Carlos no gobernaba desde una oficina. Caminaba las calles, miraba a la gente a los ojos, denunciaba lo que todos sabían pero pocos decían. Lo hizo con una fe que desarmaba. Una fe peligrosa. En Michoacán, tener fe en la justicia puede costarte la vida.
Lo mataron en medio de un festival de velas. Qué símbolo tan cruel: una noche para honrar a los muertos y la muerte decidió colarse entre los vivos. Las calles estaban llenas de luz, pero una bala bastó para apagar la más valiente.
Uruapan es un espejo roto del país: bello y herido. Tierra fértil para el aguacate y para la impunidad. Donde todos se vuelven blancos móviles, y donde hacer lo correcto se paga con sangre.
Carlos sabía lo que enfrentaba. Lo dijo, lo repitió, lo denunció con la serenidad de quien entiende que el miedo no puede ser el gobierno. No quiso esconderse. Y en esa terquedad luminosa, selló su destino.
No debería ser normal.
No debería ser rutina que maten a un presidente municipal y al día siguiente los titulares cambien de tema. No debería ser costumbre que los valientes se mueran solos, mientras el país mira hacia otro lado.

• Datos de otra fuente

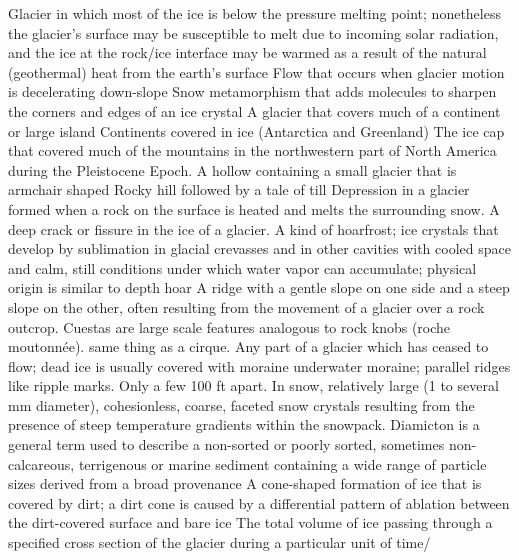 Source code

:  Glacier in which most of the ice is below the pressure melting point; nonetheless the glacier's surface may be susceptible to melt due to incoming solar radiation, and the ice at the rock/ice interface may be warmed as a result of the natural (geothermal) heat from the earth's surface
 Flow that occurs when glacier motion is decelerating down-slope
 Snow metamorphism that adds molecules to sharpen the corners and edges of an ice crystal
 A glacier that covers much of a continent or large island
 Continents covered in ice (Antarctica and Greenland)
 The ice cap that covered much of the mountains in the northwestern part of North America during the Pleistocene Epoch.
 A hollow containing a small glacier that is armchair shaped
 Rocky hill followed by a tale of till
 Depression in a glacier formed when a rock on the surface is heated and melts the surrounding snow.
 A deep crack or fissure in the ice of a glacier.
 A kind of hoarfrost; ice crystals that develop by sublimation in glacial crevasses and in other cavities with cooled space and calm, still conditions under which water vapor can accumulate; physical origin is similar to depth hoar
 A ridge with a gentle slope on one side and a steep slope on the other, often resulting from the movement of a glacier over a rock outcrop. Cuestas are large scale features analogous to rock knobs (roche moutonnée).
 same thing as a cirque.
 Any part of a glacier which has ceased to flow; dead ice is usually covered with moraine
 underwater moraine; parallel ridges like ripple marks. Only a few 100 ft apart.
 In snow, relatively large (1 to several mm diameter), cohesionless, coarse, faceted snow crystals resulting from the presence of steep temperature gradients within the snowpack.
 Diamicton is a general term used to describe a non-sorted or poorly sorted, sometimes non-calcareous, terrigenous or marine sediment containing a wide range of particle sizes derived from a broad provenance
 A cone-shaped formation of ice that is covered by dirt; a dirt cone is caused by a differential pattern of ablation between the dirt-covered surface and bare ice
 The total volume of ice passing through a specified cross section of the glacier during a particular unit of time/
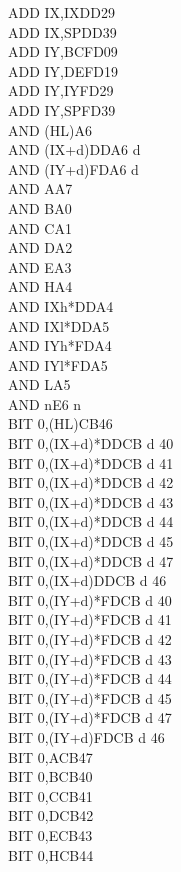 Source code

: \documentclass[oneside,a4paper]{book}
\begin{document}
\begin{multicols}{3}
{\begin{tabbing}
ADD IX,IX\>DD29\\
ADD IX,SP\>DD39\\
ADD IY,BC\>FD09\\
ADD IY,DE\>FD19\\
ADD IY,IY\>FD29\\
ADD IY,SP\>FD39\\
AND (HL)\>A6\\
AND (IX+d)\>DDA6 d\\
AND (IY+d)\>FDA6 d\\
AND A\>A7\\
AND B\>A0\\
AND C\>A1\\
AND D\>A2\\
AND E\>A3\\
AND H\>A4\\
AND IXh*\>DDA4\\
AND IXl*\>DDA5\\
AND IYh*\>FDA4\\
AND IYl*\>FDA5\\
AND L\>A5\\
AND n\>E6 n\\
BIT 0,(HL)\>CB46\\
BIT 0,(IX+d)*\>DDCB d 40\\
BIT 0,(IX+d)*\>DDCB d 41\\
BIT 0,(IX+d)*\>DDCB d 42\\
BIT 0,(IX+d)*\>DDCB d 43\\
BIT 0,(IX+d)*\>DDCB d 44\\
BIT 0,(IX+d)*\>DDCB d 45\\
BIT 0,(IX+d)*\>DDCB d 47\\
BIT 0,(IX+d)\>DDCB d 46\\
BIT 0,(IY+d)*\>FDCB d 40\\
BIT 0,(IY+d)*\>FDCB d 41\\
BIT 0,(IY+d)*\>FDCB d 42\\
BIT 0,(IY+d)*\>FDCB d 43\\
BIT 0,(IY+d)*\>FDCB d 44\\
BIT 0,(IY+d)*\>FDCB d 45\\
BIT 0,(IY+d)*\>FDCB d 47\\
BIT 0,(IY+d)\>FDCB d 46\\
BIT 0,A\>CB47\\
BIT 0,B\>CB40\\
BIT 0,C\>CB41\\
BIT 0,D\>CB42\\
BIT 0,E\>CB43\\
BIT 0,H\>CB44\\

\end{tabbing}}
\end{multicols}
\end{document}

Pero aquí estamos: con el alma encogida y la garganta llena de nombres que se acumulan sin justicia.
Carlos Manzo era un hombre con defectos, sí. Pero tuvo lo que a muchos les falta: coraje. Y esa palabra, en México, se escribe siempre con riesgo.
Las velas que esa noche iluminaron Uruapan no eran solo por los muertos, sino por nosotros, los vivos, los que seguimos intentando creer que el bien aún tiene sentido.
Carlos se fue, pero su gesto se quedó grabado en el aire: la convicción de que la política no es para los cómodos, sino para los que aman tanto a su tierra que están dispuestos a pelear por ella.
Y si algo nos deja su muerte, es esta pregunta:
¿cuántas luces más tendrán que apagarse antes de que dejemos de vivir en la oscuridad?